* _Work to be completed_
Your output is to consist only of the line containing "2. [멀티테넌트 아키텍처 패턴](#2-멀티테넌트-아키텍처-패턴)" and the lines after it, through the end of the data, reproduced exactly.
══ Records provided ══
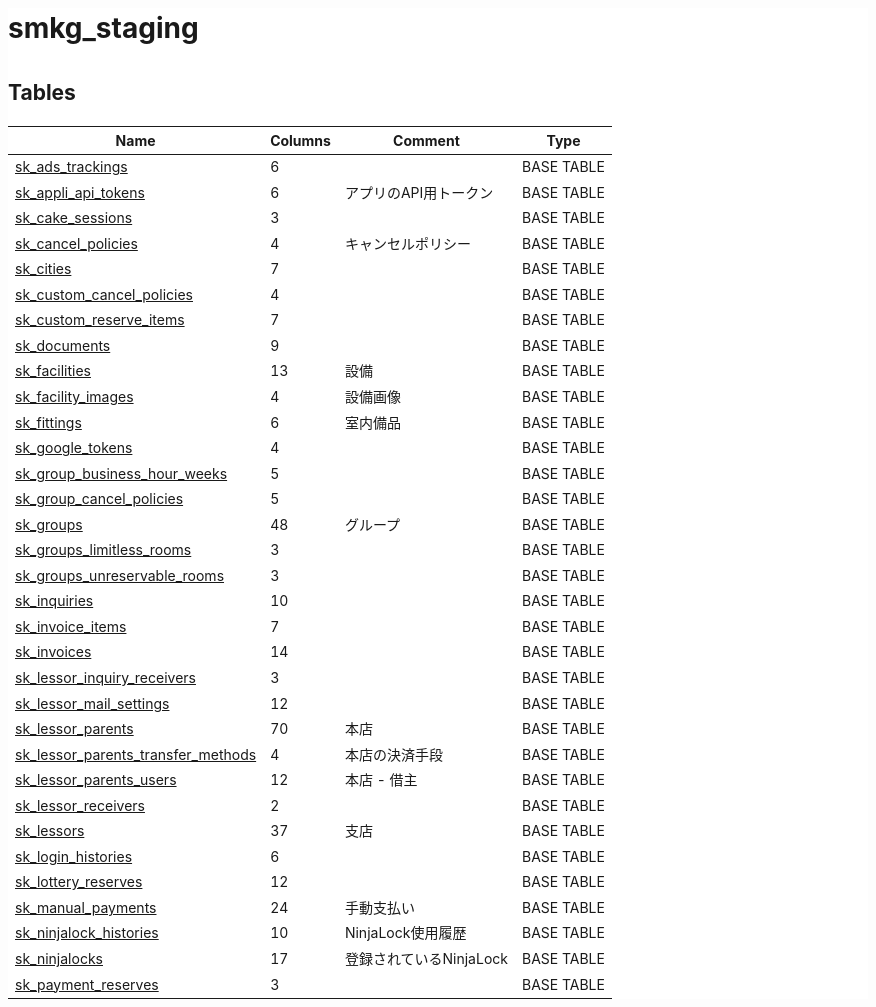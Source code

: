 # smkg_staging

## Tables

| Name | Columns | Comment | Type |
| ---- | ------- | ------- | ---- |
| [sk_ads_trackings](sk_ads_trackings.md) | 6 |  | BASE TABLE |
| [sk_appli_api_tokens](sk_appli_api_tokens.md) | 6 | アプリのAPI用トークン | BASE TABLE |
| [sk_cake_sessions](sk_cake_sessions.md) | 3 |  | BASE TABLE |
| [sk_cancel_policies](sk_cancel_policies.md) | 4 | キャンセルポリシー | BASE TABLE |
| [sk_cities](sk_cities.md) | 7 |  | BASE TABLE |
| [sk_custom_cancel_policies](sk_custom_cancel_policies.md) | 4 |  | BASE TABLE |
| [sk_custom_reserve_items](sk_custom_reserve_items.md) | 7 |  | BASE TABLE |
| [sk_documents](sk_documents.md) | 9 |  | BASE TABLE |
| [sk_facilities](sk_facilities.md) | 13 | 設備 | BASE TABLE |
| [sk_facility_images](sk_facility_images.md) | 4 | 設備画像 | BASE TABLE |
| [sk_fittings](sk_fittings.md) | 6 | 室内備品 | BASE TABLE |
| [sk_google_tokens](sk_google_tokens.md) | 4 |  | BASE TABLE |
| [sk_group_business_hour_weeks](sk_group_business_hour_weeks.md) | 5 |  | BASE TABLE |
| [sk_group_cancel_policies](sk_group_cancel_policies.md) | 5 |  | BASE TABLE |
| [sk_groups](sk_groups.md) | 48 | グループ | BASE TABLE |
| [sk_groups_limitless_rooms](sk_groups_limitless_rooms.md) | 3 |  | BASE TABLE |
| [sk_groups_unreservable_rooms](sk_groups_unreservable_rooms.md) | 3 |  | BASE TABLE |
| [sk_inquiries](sk_inquiries.md) | 10 |  | BASE TABLE |
| [sk_invoice_items](sk_invoice_items.md) | 7 |  | BASE TABLE |
| [sk_invoices](sk_invoices.md) | 14 |  | BASE TABLE |
| [sk_lessor_inquiry_receivers](sk_lessor_inquiry_receivers.md) | 3 |  | BASE TABLE |
| [sk_lessor_mail_settings](sk_lessor_mail_settings.md) | 12 |  | BASE TABLE |
| [sk_lessor_parents](sk_lessor_parents.md) | 70 | 本店 | BASE TABLE |
| [sk_lessor_parents_transfer_methods](sk_lessor_parents_transfer_methods.md) | 4 | 本店の決済手段 | BASE TABLE |
| [sk_lessor_parents_users](sk_lessor_parents_users.md) | 12 | 本店 - 借主 | BASE TABLE |
| [sk_lessor_receivers](sk_lessor_receivers.md) | 2 |  | BASE TABLE |
| [sk_lessors](sk_lessors.md) | 37 | 支店 | BASE TABLE |
| [sk_login_histories](sk_login_histories.md) | 6 |  | BASE TABLE |
| [sk_lottery_reserves](sk_lottery_reserves.md) | 12 |  | BASE TABLE |
| [sk_manual_payments](sk_manual_payments.md) | 24 | 手動支払い | BASE TABLE |
| [sk_ninjalock_histories](sk_ninjalock_histories.md) | 10 | NinjaLock使用履歴 | BASE TABLE |
| [sk_ninjalocks](sk_ninjalocks.md) | 17 | 登録されているNinjaLock | BASE TABLE |
| [sk_payment_reserves](sk_payment_reserves.md) | 3 |  | BASE TABLE |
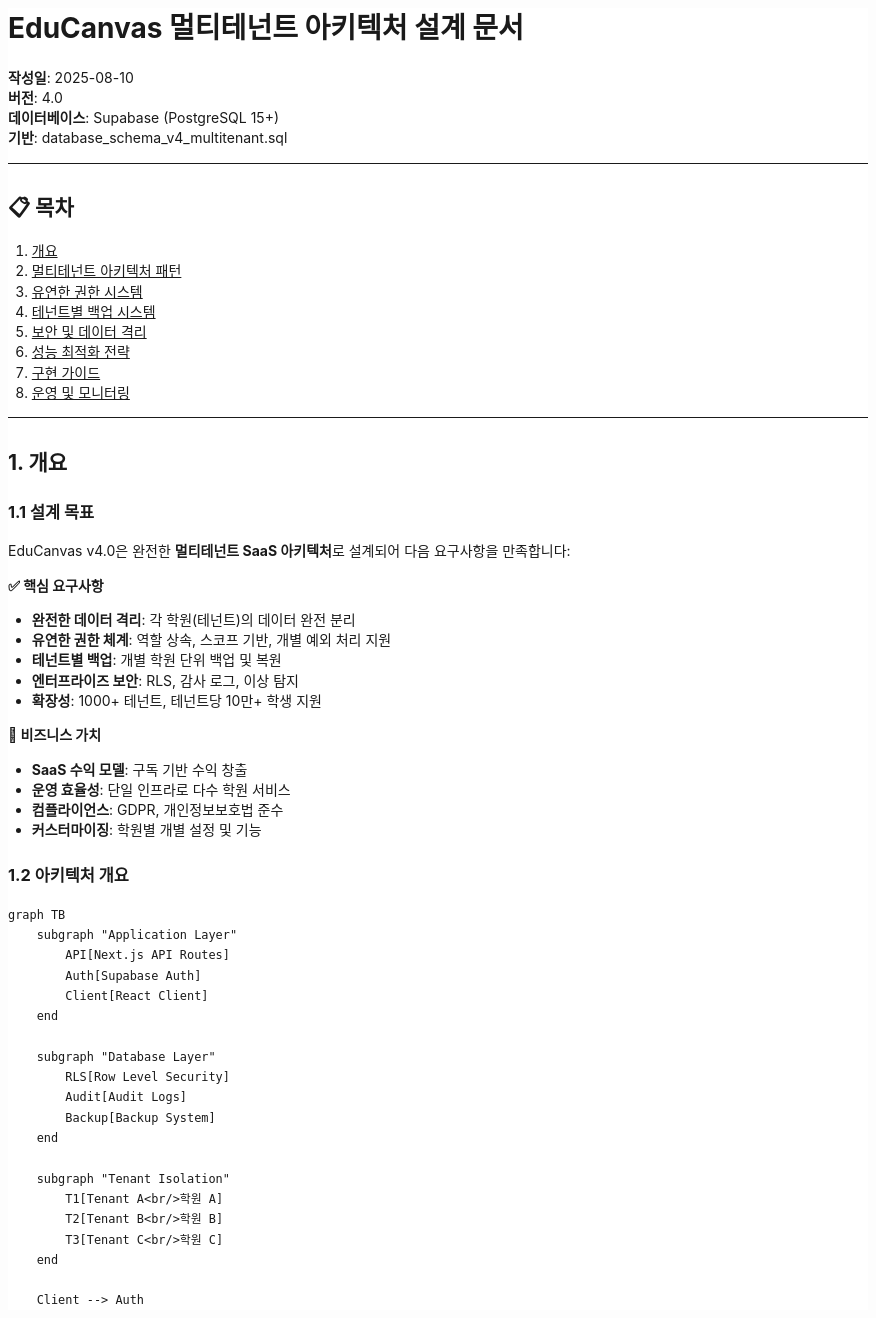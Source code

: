 # EduCanvas 멀티테넌트 아키텍처 설계 문서

**작성일**: 2025-08-10  
**버전**: 4.0  
**데이터베이스**: Supabase (PostgreSQL 15+)  
**기반**: database_schema_v4_multitenant.sql

---

## 📋 목차

1. [개요](#1-개요)
2. [멀티테넌트 아키텍처 패턴](#2-멀티테넌트-아키텍처-패턴)
3. [유연한 권한 시스템](#3-유연한-권한-시스템)
4. [테넌트별 백업 시스템](#4-테넌트별-백업-시스템)
5. [보안 및 데이터 격리](#5-보안-및-데이터-격리)
6. [성능 최적화 전략](#6-성능-최적화-전략)
7. [구현 가이드](#7-구현-가이드)
8. [운영 및 모니터링](#8-운영-및-모니터링)

---

## 1. 개요

### 1.1 설계 목표

EduCanvas v4.0은 완전한 **멀티테넌트 SaaS 아키텍처**로 설계되어 다음 요구사항을 만족합니다:

**✅ 핵심 요구사항**
- **완전한 데이터 격리**: 각 학원(테넌트)의 데이터 완전 분리
- **유연한 권한 체계**: 역할 상속, 스코프 기반, 개별 예외 처리 지원
- **테넌트별 백업**: 개별 학원 단위 백업 및 복원
- **엔터프라이즈 보안**: RLS, 감사 로그, 이상 탐지
- **확장성**: 1000+ 테넌트, 테넌트당 10만+ 학생 지원

**🎯 비즈니스 가치**
- **SaaS 수익 모델**: 구독 기반 수익 창출
- **운영 효율성**: 단일 인프라로 다수 학원 서비스
- **컴플라이언스**: GDPR, 개인정보보호법 준수
- **커스터마이징**: 학원별 개별 설정 및 기능

### 1.2 아키텍처 개요

```mermaid
graph TB
    subgraph "Application Layer"
        API[Next.js API Routes]
        Auth[Supabase Auth]
        Client[React Client]
    end
    
    subgraph "Database Layer"
        RLS[Row Level Security]
        Audit[Audit Logs]
        Backup[Backup System]
    end
    
    subgraph "Tenant Isolation"
        T1[Tenant A<br/>학원 A]
        T2[Tenant B<br/>학원 B]
        T3[Tenant C<br/>학원 C]
    end
    
    Client --> Auth
```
═══
* _Written reply_
2. [멀티테넌트 아키텍처 패턴](#2-멀티테넌트-아키텍처-패턴)
3. [유연한 권한 시스템](#3-유연한-권한-시스템)
4. [테넌트별 백업 시스템](#4-테넌트별-백업-시스템)
5. [보안 및 데이터 격리](#5-보안-및-데이터-격리)
6. [성능 최적화 전략](#6-성능-최적화-전략)
7. [구현 가이드](#7-구현-가이드)
8. [운영 및 모니터링](#8-운영-및-모니터링)

---

## 1. 개요

### 1.1 설계 목표

EduCanvas v4.0은 완전한 **멀티테넌트 SaaS 아키텍처**로 설계되어 다음 요구사항을 만족합니다:

**✅ 핵심 요구사항**
- **완전한 데이터 격리**: 각 학원(테넌트)의 데이터 완전 분리
- **유연한 권한 체계**: 역할 상속, 스코프 기반, 개별 예외 처리 지원
- **테넌트별 백업**: 개별 학원 단위 백업 및 복원
- **엔터프라이즈 보안**: RLS, 감사 로그, 이상 탐지
- **확장성**: 1000+ 테넌트, 테넌트당 10만+ 학생 지원

**🎯 비즈니스 가치**
- **SaaS 수익 모델**: 구독 기반 수익 창출
- **운영 효율성**: 단일 인프라로 다수 학원 서비스
- **컴플라이언스**: GDPR, 개인정보보호법 준수
- **커스터마이징**: 학원별 개별 설정 및 기능

### 1.2 아키텍처 개요

```mermaid
graph TB
    subgraph "Application Layer"
        API[Next.js API Routes]
        Auth[Supabase Auth]
        Client[React Client]
    end
    
    subgraph "Database Layer"
        RLS[Row Level Security]
        Audit[Audit Logs]
        Backup[Backup System]
    end
    
    subgraph "Tenant Isolation"
        T1[Tenant A<br/>학원 A]
        T2[Tenant B<br/>학원 B]
        T3[Tenant C<br/>학원 C]
    end
    
    Client --> Auth
```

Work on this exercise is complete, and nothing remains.